Clearly, novel biomarkers and more accurate radiographic and local staging techniques will be required to better risk stratify and monitor low risk patients on surveillance. On the contrary, early definitive intervention has been shown to offer excellent long-term cancer control with low morbidity. It may obviate the need for multimodal therapies and more extensive treatments (extended surgery, androgen deprivation therapy, high dose radiation) that may be required once disease has progressed. In addition, salvage therapy is rarely necessary in the setting of low risk prostate cancer following definitive treatment.
Conclusion
Given the opportunity to detect prostate cancer at an earlier stage when cure is possible, it remains uncertain whether we can safely delay treatment in these men, knowing that some low risk patients have tumors with the capacity to metastasize and cause death. Early definitive treatment with radical prostatectomy or radiotherapy offers these men a chance for excellent long-term cancer control within the window of curability.

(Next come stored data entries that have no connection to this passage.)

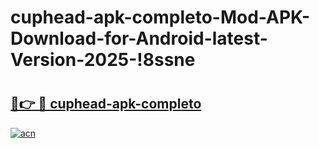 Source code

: # cuphead-apk-completo-Mod-APK-Download-for-Android-latest-Version-2025-!8ssne

# <h2><a href="https://rnu9zd.esa.edu.pl?title=cuphead-apk-completo&ref=8ssne">🔗👉 🔴 cuphead-apk-completo</a></h2>

[![acn](https://github.com/user-attachments/assets/0f9c940e-d8b0-45ae-aac7-cd30a18b3e1c)](https://rnu9zd.esa.edu.pl?title=cuphead-apk-completo&ref=8ssne)

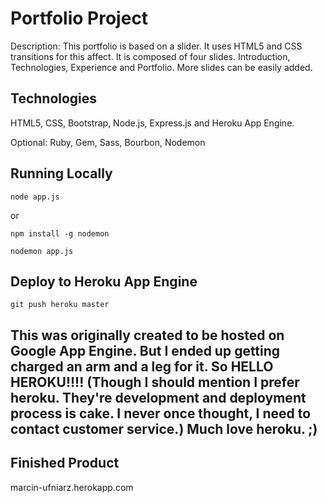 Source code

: # Portfolio Project
Description: This portfolio is based on a slider.  It uses HTML5 and CSS transitions for this affect.  It is composed of four slides.  Introduction, Technologies, Experience and Portfolio. More slides can be easily added.  

## Technologies
HTML5, CSS, Bootstrap, Node.js, Express.js and Heroku App Engine.

Optional: Ruby, Gem, Sass, Bourbon, Nodemon

## Running Locally
`node app.js`

or 

`npm install -g nodemon`

`nodemon app.js`

## Deploy to Heroku App Engine

`git push heroku master`

## This was originally created to be hosted on Google App Engine. But I ended up getting charged an arm and a leg for it.  So HELLO HEROKU!!!! (Though I should mention I prefer heroku. They're development and deployment process is cake.  I never once thought, I need to contact customer service.) Much love heroku. ;)

## Finished Product
marcin-ufniarz.herokapp.com
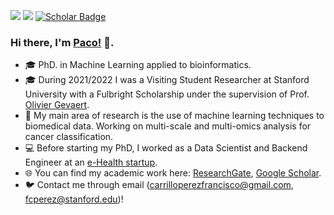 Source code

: [<img src="https://img.shields.io/badge/home%20-WWW-white?&style=for-the-badge&logoColor=white" />](https://pacocp.es/)
[<img src="https://img.shields.io/badge/twitter-%230077B5.svg?&style=for-the-badge&logo=twitter&logoColor=white&color=00acee" />](https://twitter.com/pacocp9) 
[![Scholar Badge](https://img.shields.io/badge/-Scholar-4285F4?style=for-the-badge&labelColor=4285F4&logo=google-scholar&logoColor=white&link=https://scholar.google.com/citations?user=UTDR2x0AAAAJ&hl=en&oi=sra)](https://scholar.google.com/citations?user=KqHbnTkAAAAJ&hl=en) 

<p align="center">

### Hi there, I'm [Paco!](https://pacocp.es) 👋.  

- 🎓 PhD. in Machine Learning applied to bioinformatics.
- 🎓 During 2021/2022 I was a Visiting Student Researcher at Stanford University with a Fulbright Scholarship under the supervision of Prof. [Olivier Gevaert](https://profiles.stanford.edu/olivier-gevaert).
- 🧬 My main area of research is the use of machine learning techniques to biomedical data. Working on multi-scale and multi-omics analysis for cancer classification.
- 💻 Before starting my PhD, I worked as a Data Scientist and Backend Engineer at an [e-Health startup](https://www.mdurance.eu/).
- 🌐 You can find my academic work here: [ResearchGate](https://www.researchgate.net/profile/Francisco_Carrillo-Perez), [Google Scholar](https://scholar.google.com/citations?user=KqHbnTkAAAAJ&hl=en).
- 🐦 Contact me through email (carrilloperezfrancisco@gmail.com, fcperez@stanford.edu)! 
</p>
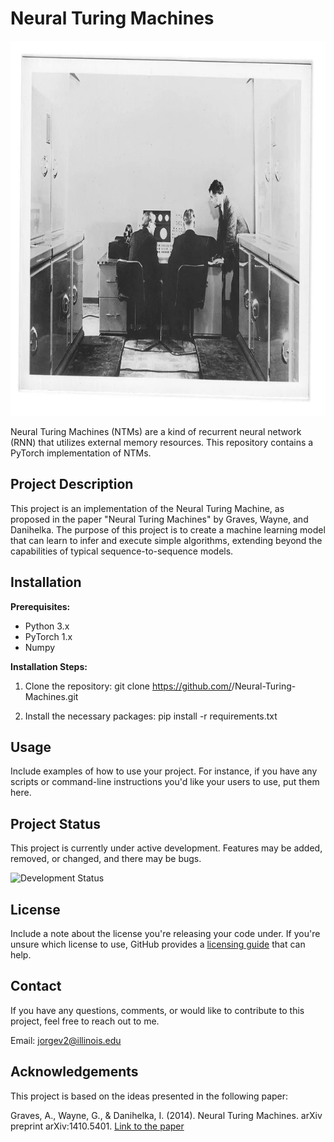 # Neural Turing Machines

<img src="Alan-Turing.png" alt="Logo" width="800" height="600">

Neural Turing Machines (NTMs) are a kind of recurrent neural network (RNN) that utilizes external memory resources. This repository contains a PyTorch implementation of NTMs.

## Project Description

This project is an implementation of the Neural Turing Machine, as proposed in the paper "Neural Turing Machines" by Graves, Wayne, and Danihelka. The purpose of this project is to create a machine learning model that can learn to infer and execute simple algorithms, extending beyond the capabilities of typical sequence-to-sequence models.

## Installation

**Prerequisites:**
- Python 3.x
- PyTorch 1.x
- Numpy

**Installation Steps:**
1. Clone the repository:
git clone https://github.com/<your-github-username>/Neural-Turing-Machines.git


2. Install the necessary packages:
pip install -r requirements.txt


## Usage

Include examples of how to use your project. For instance, if you have any scripts or command-line instructions you'd like your users to use, put them here.

## Project Status

This project is currently under active development. Features may be added, removed, or changed, and there may be bugs. 

![Development Status](https://img.shields.io/badge/status-under%20development-orange)


## License

Include a note about the license you're releasing your code under. If you're unsure which license to use, GitHub provides a [licensing guide](https://docs.github.com/en/github/creating-cloning-and-archiving-repositories/licensing-a-repository) that can help.

## Contact

If you have any questions, comments, or would like to contribute to this project, feel free to reach out to me. 

Email: [jorgev2@illinois.edu](mailto:jorgev2@illinois.edu)

## Acknowledgements

This project is based on the ideas presented in the following paper:

Graves, A., Wayne, G., & Danihelka, I. (2014). Neural Turing Machines. arXiv preprint arXiv:1410.5401. [Link to the paper](https://arxiv.org/abs/1410.5401)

Furthermore, continued refinements in surgical technique and in the delivery of external beam radiation have resulted in favorable quality of life outcomes following treatment.
Until we understand better the long-term natural history of untreated prostate cancer, have more reliable and accurate markers to detect disease progression with certainty, and can risk stratify more precisely the subgroup of men with low risk disease who will eventually succumb to their disease, early definitive therapy seems prudent.